Prompt: Scan the records below for the line containing "connected, reconnecting, failed" and the line containing "- Nginx reverse proxy configuration". Copy both, plus every line between, exactly.

Data for the task: Begin

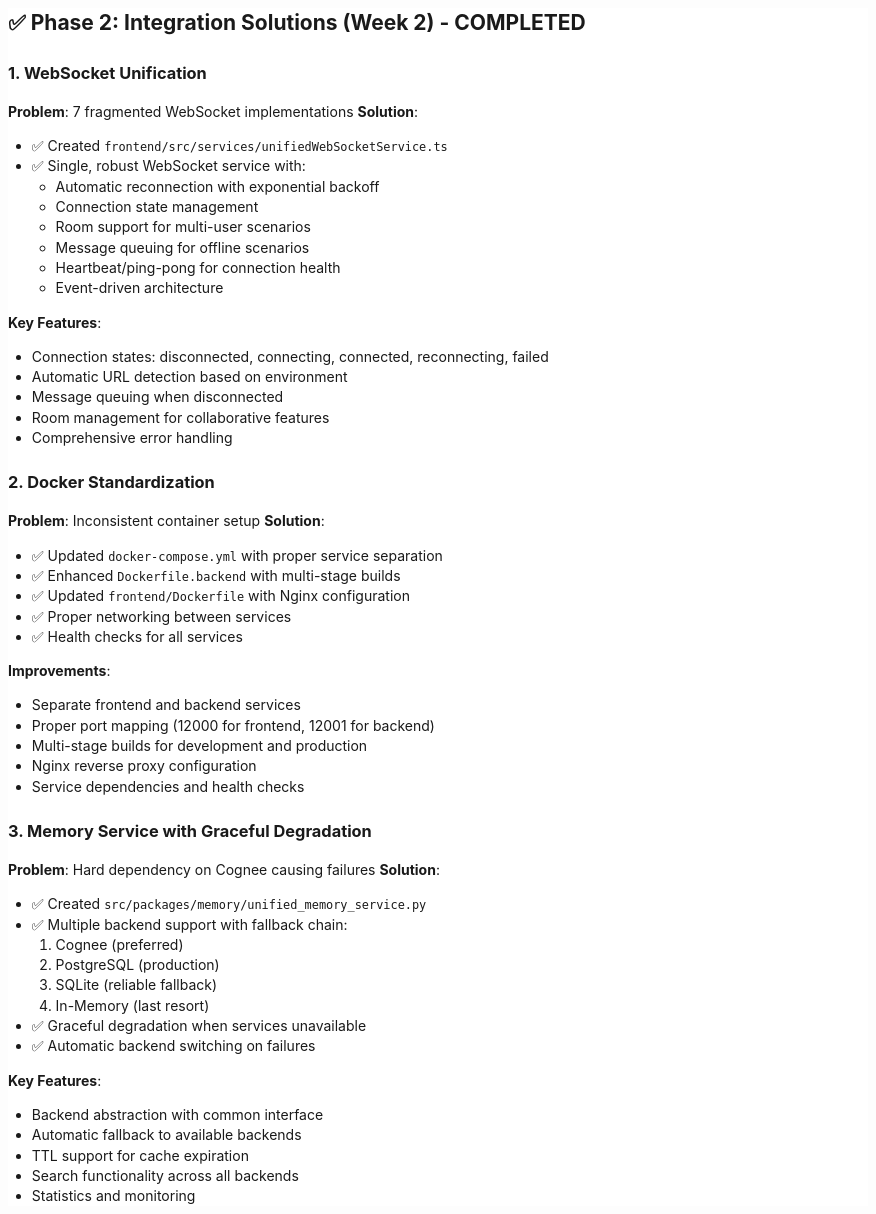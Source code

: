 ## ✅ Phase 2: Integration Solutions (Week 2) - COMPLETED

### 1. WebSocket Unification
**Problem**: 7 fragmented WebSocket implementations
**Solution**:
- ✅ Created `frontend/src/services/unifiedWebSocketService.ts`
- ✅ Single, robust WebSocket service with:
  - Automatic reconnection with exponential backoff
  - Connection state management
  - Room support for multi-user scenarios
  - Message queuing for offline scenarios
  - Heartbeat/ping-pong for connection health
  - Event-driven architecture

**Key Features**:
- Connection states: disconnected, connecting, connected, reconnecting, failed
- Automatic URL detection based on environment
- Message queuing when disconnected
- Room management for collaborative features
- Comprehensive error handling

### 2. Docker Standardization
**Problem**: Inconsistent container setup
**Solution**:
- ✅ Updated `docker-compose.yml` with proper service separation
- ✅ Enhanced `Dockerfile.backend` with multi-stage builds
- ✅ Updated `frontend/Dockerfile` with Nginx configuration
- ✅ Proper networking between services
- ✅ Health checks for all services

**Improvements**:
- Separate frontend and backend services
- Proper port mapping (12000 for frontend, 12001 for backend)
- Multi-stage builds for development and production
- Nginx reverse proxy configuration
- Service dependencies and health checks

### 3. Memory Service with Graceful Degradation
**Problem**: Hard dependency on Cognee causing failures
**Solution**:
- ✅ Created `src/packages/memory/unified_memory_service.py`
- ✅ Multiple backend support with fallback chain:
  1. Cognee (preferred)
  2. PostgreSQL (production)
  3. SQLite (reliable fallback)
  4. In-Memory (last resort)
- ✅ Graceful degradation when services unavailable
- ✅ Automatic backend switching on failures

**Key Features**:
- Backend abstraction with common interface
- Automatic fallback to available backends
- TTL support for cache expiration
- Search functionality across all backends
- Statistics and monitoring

Data for the task: End
Data for the task: Begin

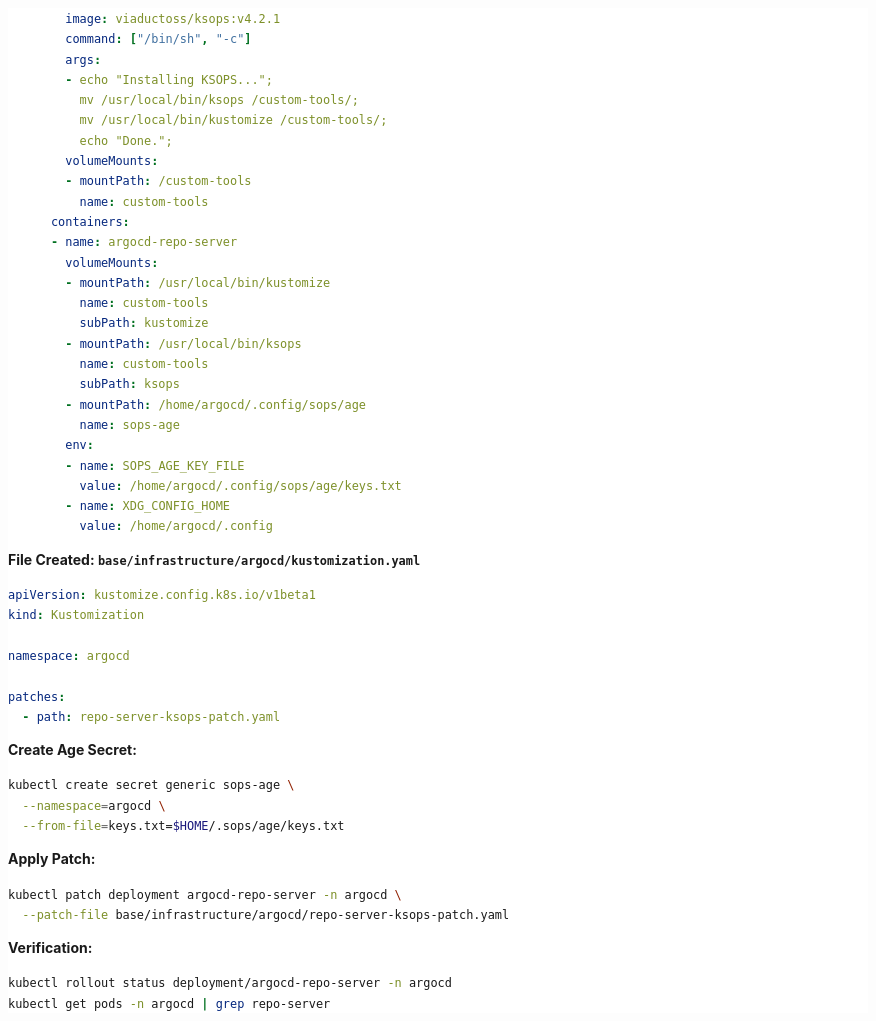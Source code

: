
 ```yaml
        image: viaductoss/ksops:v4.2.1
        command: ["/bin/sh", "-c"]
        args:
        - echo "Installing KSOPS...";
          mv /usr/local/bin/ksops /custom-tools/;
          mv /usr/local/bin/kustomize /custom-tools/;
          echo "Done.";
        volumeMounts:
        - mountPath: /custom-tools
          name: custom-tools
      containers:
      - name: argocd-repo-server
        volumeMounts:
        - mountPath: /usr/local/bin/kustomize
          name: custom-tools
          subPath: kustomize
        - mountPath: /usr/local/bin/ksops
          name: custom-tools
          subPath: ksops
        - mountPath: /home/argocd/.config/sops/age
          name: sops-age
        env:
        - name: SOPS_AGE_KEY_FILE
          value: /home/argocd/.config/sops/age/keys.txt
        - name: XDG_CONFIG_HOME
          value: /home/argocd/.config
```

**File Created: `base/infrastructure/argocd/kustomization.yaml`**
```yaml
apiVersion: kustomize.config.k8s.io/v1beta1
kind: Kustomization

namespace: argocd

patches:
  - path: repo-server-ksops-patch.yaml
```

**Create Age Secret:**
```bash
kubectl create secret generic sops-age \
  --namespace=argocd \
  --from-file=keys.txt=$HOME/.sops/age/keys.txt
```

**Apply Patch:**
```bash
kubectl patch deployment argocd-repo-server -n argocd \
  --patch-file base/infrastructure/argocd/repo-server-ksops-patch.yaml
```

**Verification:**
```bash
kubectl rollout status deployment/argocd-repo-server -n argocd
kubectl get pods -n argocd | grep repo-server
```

Data for the task: End
Data for the task: Begin

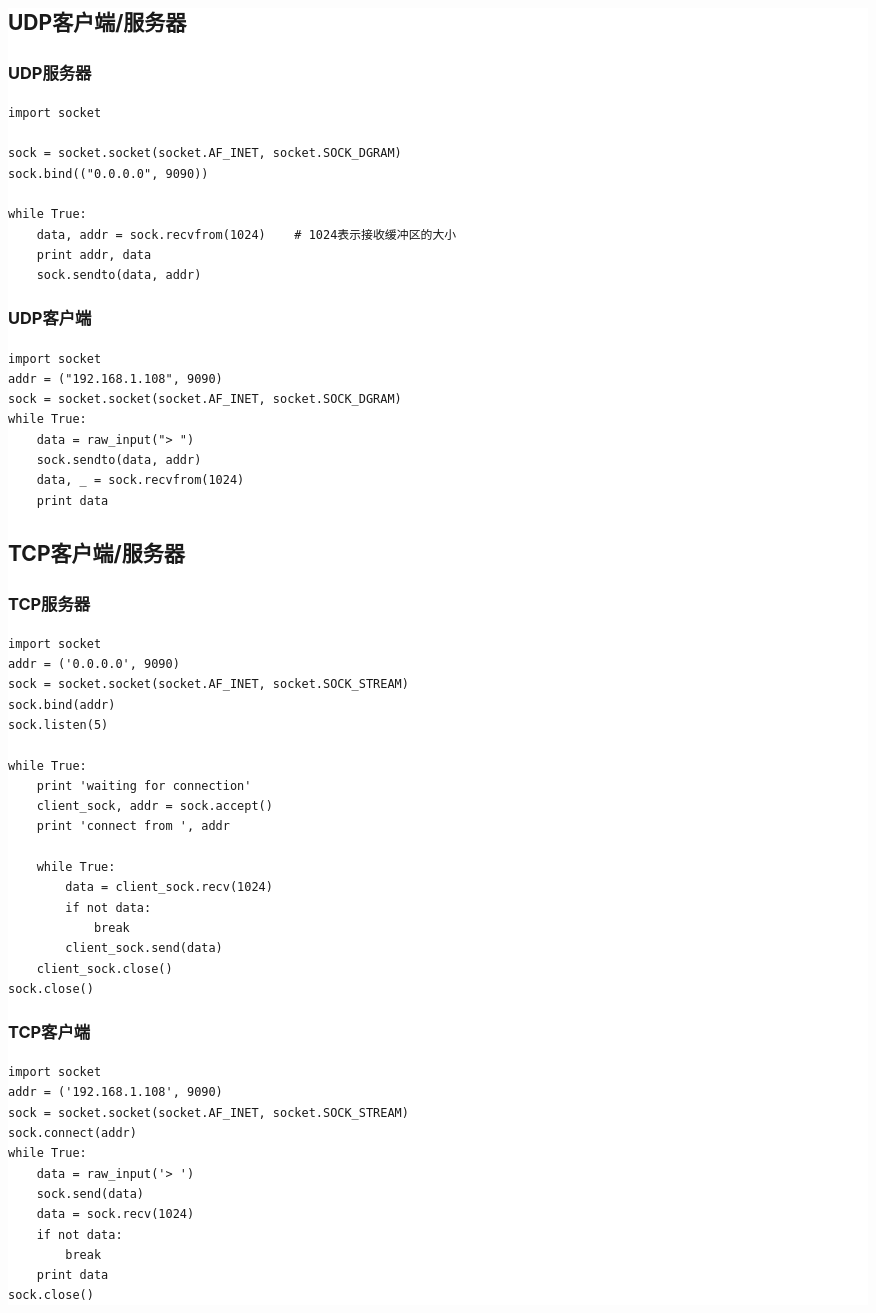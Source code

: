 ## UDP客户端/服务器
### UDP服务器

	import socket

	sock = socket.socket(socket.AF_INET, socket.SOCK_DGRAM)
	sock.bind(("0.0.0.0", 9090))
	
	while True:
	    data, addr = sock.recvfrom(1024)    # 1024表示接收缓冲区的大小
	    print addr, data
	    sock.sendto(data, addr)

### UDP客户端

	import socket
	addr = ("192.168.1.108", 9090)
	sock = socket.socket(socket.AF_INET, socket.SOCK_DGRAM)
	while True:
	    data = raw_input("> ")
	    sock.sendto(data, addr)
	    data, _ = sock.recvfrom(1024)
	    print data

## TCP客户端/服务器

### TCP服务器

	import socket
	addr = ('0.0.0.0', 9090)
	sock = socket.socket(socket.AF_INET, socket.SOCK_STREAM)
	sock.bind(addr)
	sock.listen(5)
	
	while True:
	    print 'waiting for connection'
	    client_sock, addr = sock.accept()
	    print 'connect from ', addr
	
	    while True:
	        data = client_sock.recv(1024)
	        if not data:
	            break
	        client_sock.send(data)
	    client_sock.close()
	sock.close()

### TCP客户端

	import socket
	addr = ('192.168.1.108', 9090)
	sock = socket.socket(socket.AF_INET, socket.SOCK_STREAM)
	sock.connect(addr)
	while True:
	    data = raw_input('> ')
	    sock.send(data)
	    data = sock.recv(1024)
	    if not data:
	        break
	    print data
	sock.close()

Data for the task: End

Solution below:
- Connection states: disconnected, connecting, connected, reconnecting, failed
- Automatic URL detection based on environment
- Message queuing when disconnected
- Room management for collaborative features
- Comprehensive error handling

### 2. Docker Standardization
**Problem**: Inconsistent container setup
**Solution**:
- ✅ Updated `docker-compose.yml` with proper service separation
- ✅ Enhanced `Dockerfile.backend` with multi-stage builds
- ✅ Updated `frontend/Dockerfile` with Nginx configuration
- ✅ Proper networking between services
- ✅ Health checks for all services

**Improvements**:
- Separate frontend and backend services
- Proper port mapping (12000 for frontend, 12001 for backend)
- Multi-stage builds for development and production
- Nginx reverse proxy configuration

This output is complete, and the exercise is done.